⟨
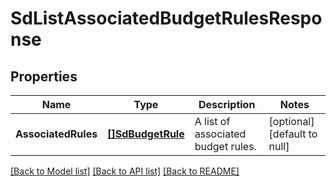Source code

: # SdListAssociatedBudgetRulesResponse

## Properties
Name | Type | Description | Notes
------------ | ------------- | ------------- | -------------
**AssociatedRules** | [**[]SdBudgetRule**](SDBudgetRule.md) | A list of associated budget rules. | [optional] [default to null]

[[Back to Model list]](../README.md#documentation-for-models) [[Back to API list]](../README.md#documentation-for-api-endpoints) [[Back to README]](../README.md)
⟩
--- Exercise ---
Begin with the line containing "[default to null]" and retype it and each line after it through the end of the records, keeping them exact and including nothing more.

--- Response for this exercise ---
**AssociatedRules** | [**[]SdBudgetRule**](SDBudgetRule.md) | A list of associated budget rules. | [optional] [default to null]

[[Back to Model list]](../README.md#documentation-for-models) [[Back to API list]](../README.md#documentation-for-api-endpoints) [[Back to README]](../README.md)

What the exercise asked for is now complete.